**EXERCISE DETAILS:** Only lines containing "sich" are wanted from the data below. Copy those lines.

※

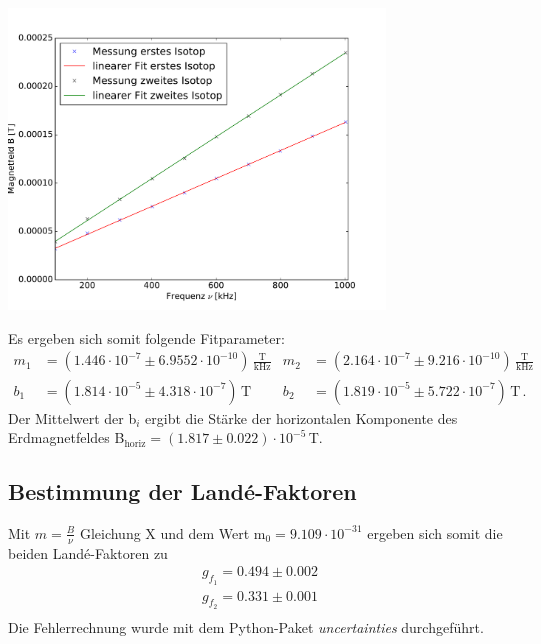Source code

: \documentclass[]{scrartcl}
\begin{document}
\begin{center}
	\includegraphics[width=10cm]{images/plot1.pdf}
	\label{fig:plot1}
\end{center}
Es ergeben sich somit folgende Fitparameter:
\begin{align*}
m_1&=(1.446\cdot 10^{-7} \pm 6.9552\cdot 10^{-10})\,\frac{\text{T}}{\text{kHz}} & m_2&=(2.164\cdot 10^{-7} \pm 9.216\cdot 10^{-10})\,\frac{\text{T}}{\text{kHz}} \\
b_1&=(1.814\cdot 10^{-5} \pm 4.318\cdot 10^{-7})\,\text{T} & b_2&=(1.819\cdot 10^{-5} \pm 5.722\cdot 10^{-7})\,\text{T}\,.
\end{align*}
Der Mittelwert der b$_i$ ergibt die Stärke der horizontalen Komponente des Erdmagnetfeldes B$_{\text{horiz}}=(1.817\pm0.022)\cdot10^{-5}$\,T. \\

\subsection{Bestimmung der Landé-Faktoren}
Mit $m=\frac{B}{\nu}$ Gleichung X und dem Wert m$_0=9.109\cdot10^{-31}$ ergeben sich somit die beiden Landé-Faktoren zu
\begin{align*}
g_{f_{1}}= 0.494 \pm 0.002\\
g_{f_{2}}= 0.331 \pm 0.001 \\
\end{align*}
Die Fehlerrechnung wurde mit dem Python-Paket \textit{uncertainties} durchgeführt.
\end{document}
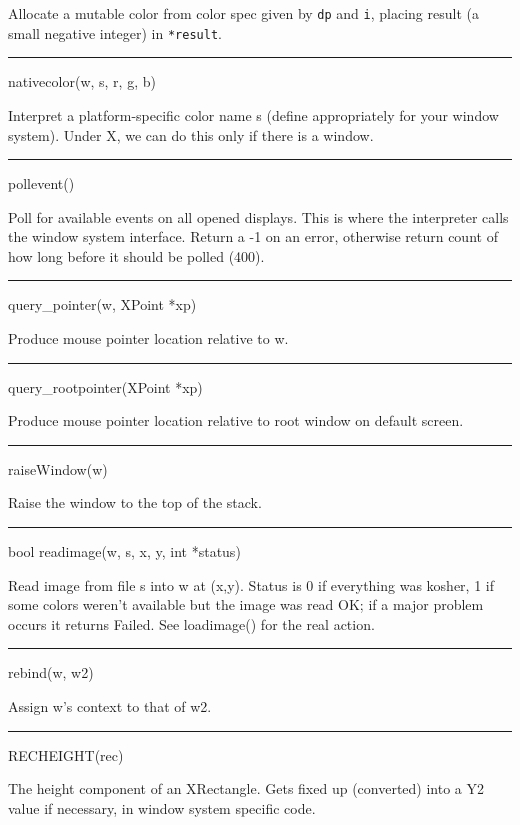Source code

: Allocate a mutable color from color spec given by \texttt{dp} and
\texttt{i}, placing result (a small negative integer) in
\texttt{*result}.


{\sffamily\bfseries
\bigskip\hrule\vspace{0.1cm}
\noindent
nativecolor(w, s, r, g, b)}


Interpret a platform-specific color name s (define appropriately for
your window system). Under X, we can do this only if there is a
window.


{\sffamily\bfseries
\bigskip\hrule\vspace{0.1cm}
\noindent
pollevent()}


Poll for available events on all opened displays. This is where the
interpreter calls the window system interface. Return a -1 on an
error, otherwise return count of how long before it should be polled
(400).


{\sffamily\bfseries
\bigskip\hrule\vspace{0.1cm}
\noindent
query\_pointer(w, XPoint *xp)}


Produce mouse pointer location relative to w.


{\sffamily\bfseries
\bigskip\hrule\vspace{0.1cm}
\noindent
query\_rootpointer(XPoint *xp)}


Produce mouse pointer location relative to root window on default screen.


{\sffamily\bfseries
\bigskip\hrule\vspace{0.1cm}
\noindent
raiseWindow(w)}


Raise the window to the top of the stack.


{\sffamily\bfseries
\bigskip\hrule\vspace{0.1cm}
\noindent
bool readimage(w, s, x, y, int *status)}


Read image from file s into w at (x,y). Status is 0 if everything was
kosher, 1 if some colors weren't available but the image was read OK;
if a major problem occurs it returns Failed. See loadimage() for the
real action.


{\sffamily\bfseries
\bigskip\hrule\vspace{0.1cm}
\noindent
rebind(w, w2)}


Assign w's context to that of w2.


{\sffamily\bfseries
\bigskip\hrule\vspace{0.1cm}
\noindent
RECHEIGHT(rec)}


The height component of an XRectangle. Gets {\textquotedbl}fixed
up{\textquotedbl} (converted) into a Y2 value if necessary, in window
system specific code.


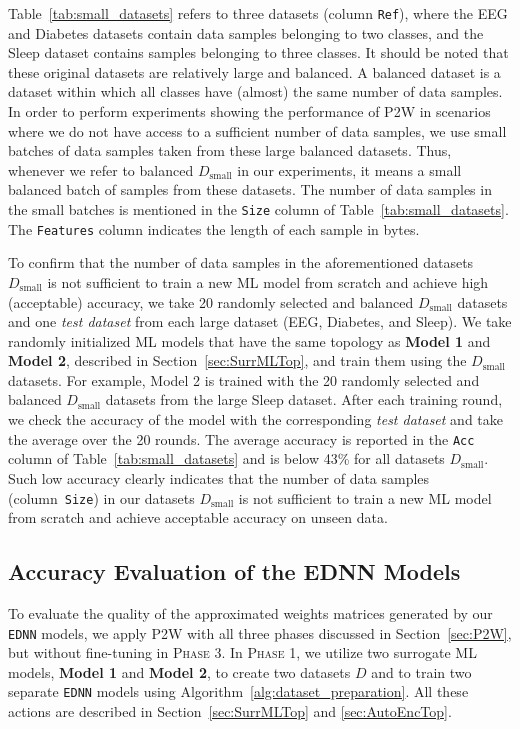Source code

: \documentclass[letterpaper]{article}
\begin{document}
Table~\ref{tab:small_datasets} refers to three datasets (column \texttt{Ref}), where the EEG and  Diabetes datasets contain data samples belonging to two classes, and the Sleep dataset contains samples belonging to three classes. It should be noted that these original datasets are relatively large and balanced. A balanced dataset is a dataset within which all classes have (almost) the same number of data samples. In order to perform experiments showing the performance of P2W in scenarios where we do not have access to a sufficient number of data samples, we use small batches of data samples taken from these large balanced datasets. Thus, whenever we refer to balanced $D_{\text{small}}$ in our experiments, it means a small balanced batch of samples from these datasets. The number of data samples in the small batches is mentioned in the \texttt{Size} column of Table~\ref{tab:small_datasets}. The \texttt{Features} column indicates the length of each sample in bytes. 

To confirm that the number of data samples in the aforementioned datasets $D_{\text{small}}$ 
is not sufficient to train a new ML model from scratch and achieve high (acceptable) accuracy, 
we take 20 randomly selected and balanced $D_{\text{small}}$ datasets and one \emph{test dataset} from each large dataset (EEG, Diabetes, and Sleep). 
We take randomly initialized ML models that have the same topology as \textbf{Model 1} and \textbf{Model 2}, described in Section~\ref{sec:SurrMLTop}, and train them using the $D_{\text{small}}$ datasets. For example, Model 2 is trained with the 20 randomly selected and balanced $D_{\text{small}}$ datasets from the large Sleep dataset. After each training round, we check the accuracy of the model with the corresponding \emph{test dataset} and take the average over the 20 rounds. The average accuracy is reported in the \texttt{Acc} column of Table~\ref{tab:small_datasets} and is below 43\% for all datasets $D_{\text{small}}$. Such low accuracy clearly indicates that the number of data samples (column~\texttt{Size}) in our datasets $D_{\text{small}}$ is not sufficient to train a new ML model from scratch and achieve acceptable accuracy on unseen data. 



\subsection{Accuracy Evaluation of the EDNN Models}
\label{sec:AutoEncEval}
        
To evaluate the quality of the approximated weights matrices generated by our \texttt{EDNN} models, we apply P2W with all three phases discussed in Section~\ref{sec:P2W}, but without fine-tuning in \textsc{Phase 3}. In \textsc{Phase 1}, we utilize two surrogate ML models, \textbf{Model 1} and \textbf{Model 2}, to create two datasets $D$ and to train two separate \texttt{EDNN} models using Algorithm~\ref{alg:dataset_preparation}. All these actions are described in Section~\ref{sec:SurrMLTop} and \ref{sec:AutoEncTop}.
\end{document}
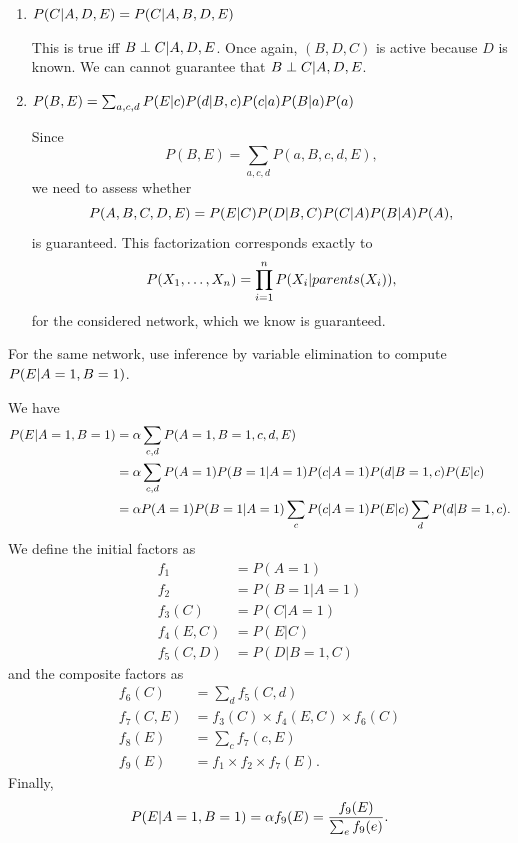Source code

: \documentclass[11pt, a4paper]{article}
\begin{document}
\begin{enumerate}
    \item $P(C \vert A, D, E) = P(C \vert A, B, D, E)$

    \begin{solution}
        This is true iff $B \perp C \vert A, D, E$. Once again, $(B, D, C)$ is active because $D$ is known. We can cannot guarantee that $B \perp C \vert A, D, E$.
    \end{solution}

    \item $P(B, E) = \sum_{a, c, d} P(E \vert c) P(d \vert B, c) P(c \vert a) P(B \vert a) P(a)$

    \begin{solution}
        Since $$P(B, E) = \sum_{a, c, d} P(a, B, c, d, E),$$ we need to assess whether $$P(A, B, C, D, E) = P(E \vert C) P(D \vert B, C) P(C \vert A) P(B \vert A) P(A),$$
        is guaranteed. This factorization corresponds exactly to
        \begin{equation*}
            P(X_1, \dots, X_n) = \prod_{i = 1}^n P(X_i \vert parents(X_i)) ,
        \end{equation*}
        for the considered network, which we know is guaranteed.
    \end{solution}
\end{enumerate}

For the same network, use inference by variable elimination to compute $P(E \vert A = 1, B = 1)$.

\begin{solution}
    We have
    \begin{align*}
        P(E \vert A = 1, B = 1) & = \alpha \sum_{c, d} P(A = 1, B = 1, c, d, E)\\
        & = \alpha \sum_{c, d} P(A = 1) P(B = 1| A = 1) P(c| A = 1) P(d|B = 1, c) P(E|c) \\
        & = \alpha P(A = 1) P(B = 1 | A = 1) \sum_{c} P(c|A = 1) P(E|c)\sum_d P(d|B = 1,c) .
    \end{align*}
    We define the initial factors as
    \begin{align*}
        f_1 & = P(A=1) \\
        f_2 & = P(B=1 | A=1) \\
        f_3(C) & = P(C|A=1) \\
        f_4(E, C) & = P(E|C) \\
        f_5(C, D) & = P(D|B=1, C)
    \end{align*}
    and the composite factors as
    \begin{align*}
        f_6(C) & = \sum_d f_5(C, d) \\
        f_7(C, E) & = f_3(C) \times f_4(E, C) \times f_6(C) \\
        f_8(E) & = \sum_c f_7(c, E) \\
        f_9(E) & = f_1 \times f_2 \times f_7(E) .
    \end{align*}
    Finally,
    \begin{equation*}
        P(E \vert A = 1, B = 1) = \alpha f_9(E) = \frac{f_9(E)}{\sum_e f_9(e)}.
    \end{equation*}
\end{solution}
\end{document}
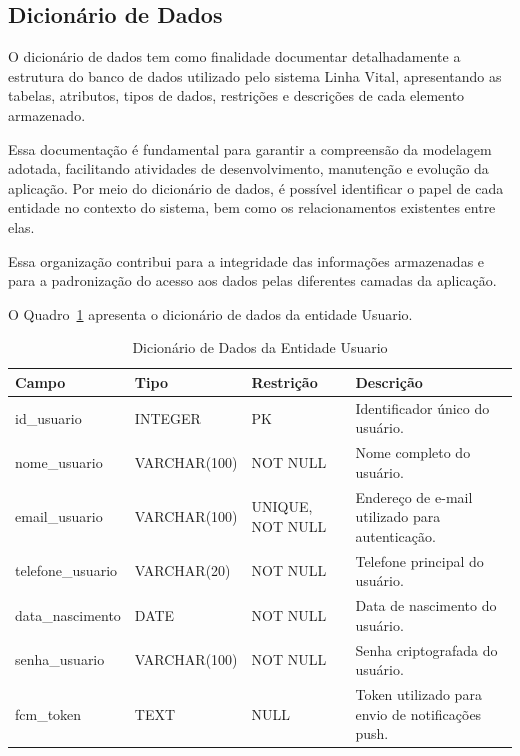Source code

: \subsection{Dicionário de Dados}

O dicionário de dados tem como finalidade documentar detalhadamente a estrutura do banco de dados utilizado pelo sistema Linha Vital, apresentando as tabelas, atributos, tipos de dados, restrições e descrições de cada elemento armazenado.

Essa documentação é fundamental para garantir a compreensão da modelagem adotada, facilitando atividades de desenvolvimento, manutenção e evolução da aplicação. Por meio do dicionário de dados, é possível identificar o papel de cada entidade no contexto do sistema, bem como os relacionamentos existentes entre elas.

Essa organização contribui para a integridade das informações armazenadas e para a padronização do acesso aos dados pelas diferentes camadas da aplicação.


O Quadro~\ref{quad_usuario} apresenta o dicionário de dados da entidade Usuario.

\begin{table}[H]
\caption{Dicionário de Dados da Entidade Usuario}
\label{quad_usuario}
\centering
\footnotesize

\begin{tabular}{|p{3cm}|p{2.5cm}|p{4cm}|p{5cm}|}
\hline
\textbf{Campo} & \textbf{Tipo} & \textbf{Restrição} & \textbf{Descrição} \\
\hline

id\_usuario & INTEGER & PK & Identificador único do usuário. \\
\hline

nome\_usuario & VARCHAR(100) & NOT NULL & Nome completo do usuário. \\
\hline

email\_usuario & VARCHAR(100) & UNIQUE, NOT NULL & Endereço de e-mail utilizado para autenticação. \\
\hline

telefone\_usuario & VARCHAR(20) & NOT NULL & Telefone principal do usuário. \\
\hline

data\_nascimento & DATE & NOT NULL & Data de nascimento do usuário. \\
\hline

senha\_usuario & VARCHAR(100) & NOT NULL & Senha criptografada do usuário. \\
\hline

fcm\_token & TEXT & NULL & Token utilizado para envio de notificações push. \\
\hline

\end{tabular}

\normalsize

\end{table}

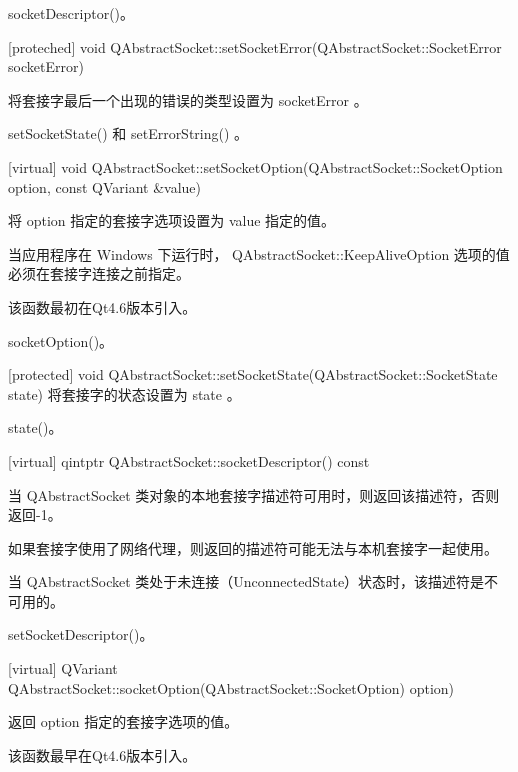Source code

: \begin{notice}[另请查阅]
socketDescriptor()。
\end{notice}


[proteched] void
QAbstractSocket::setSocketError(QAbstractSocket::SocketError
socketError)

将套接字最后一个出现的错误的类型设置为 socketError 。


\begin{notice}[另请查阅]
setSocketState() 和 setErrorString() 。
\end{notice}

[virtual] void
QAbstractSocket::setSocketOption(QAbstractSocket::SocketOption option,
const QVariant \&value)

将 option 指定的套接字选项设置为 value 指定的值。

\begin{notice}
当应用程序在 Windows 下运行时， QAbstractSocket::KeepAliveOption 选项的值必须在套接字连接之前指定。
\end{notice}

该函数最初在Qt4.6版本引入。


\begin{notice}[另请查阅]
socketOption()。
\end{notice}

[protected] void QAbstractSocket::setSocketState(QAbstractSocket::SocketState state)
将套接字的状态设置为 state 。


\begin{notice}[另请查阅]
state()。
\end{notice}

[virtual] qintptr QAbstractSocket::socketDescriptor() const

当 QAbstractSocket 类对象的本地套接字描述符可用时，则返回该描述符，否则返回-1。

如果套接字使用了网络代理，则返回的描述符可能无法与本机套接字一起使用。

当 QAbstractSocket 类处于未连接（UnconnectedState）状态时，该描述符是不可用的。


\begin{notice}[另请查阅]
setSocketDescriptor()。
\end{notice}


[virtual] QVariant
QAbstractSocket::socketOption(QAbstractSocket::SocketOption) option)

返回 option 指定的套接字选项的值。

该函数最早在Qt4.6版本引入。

※

**WRITTEN ANSWER:**
Es ergeben sich somit folgende Fitparameter:
Mit $m=\frac{B}{\nu}$ Gleichung X und dem Wert m$_0=9.109\cdot10^{-31}$ ergeben sich somit die beiden Landé-Faktoren zu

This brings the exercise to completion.